Segment Start: RECORD EXTRACTS
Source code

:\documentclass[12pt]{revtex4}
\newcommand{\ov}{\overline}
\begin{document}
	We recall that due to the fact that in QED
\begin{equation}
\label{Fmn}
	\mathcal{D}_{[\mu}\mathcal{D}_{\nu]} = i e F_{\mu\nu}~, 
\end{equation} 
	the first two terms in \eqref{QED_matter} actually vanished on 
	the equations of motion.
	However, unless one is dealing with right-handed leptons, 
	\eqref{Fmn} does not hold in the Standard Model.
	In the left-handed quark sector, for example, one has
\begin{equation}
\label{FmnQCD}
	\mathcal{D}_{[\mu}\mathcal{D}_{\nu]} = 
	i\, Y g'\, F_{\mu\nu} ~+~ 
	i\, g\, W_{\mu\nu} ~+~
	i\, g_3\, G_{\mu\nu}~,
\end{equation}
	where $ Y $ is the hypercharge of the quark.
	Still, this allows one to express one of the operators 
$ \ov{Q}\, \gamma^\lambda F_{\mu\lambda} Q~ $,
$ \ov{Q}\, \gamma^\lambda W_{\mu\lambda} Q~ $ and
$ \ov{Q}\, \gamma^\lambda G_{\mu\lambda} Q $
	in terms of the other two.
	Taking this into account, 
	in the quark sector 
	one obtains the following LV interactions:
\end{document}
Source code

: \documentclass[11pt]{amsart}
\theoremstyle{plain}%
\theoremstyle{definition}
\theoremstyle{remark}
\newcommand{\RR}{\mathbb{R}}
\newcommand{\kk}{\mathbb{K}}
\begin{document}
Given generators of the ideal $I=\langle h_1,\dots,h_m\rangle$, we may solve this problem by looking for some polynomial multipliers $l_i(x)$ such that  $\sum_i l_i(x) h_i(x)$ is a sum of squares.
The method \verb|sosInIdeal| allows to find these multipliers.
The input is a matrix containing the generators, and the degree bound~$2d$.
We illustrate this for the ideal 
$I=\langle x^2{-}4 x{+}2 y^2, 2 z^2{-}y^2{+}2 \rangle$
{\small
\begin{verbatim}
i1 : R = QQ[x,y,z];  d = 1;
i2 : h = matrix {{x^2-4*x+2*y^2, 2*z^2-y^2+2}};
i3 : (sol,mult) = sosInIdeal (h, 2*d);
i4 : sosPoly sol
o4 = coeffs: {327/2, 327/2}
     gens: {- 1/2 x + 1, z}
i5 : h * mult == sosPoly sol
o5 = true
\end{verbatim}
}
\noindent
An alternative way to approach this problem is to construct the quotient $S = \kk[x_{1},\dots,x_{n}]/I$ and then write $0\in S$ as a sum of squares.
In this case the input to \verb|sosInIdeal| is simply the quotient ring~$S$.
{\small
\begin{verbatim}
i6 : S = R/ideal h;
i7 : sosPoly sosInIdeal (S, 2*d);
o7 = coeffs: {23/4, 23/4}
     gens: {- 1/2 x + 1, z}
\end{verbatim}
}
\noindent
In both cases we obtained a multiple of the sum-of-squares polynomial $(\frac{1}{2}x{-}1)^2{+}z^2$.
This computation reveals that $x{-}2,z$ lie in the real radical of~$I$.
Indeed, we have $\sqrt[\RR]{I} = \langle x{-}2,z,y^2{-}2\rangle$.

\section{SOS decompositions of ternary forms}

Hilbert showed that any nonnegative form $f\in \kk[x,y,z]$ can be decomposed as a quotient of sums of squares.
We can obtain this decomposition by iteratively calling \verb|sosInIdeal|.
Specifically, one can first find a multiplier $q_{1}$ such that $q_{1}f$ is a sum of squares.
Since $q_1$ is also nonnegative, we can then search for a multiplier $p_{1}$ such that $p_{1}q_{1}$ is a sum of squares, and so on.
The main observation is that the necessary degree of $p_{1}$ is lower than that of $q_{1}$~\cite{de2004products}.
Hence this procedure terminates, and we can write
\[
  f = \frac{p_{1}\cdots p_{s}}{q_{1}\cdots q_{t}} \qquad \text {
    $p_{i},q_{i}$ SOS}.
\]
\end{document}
Segment End: RECORD EXTRACTS
TASK GOAL >> Working from the records above, tally the lines that contain "problem" and give only the total.

TASK ANSWER >> 2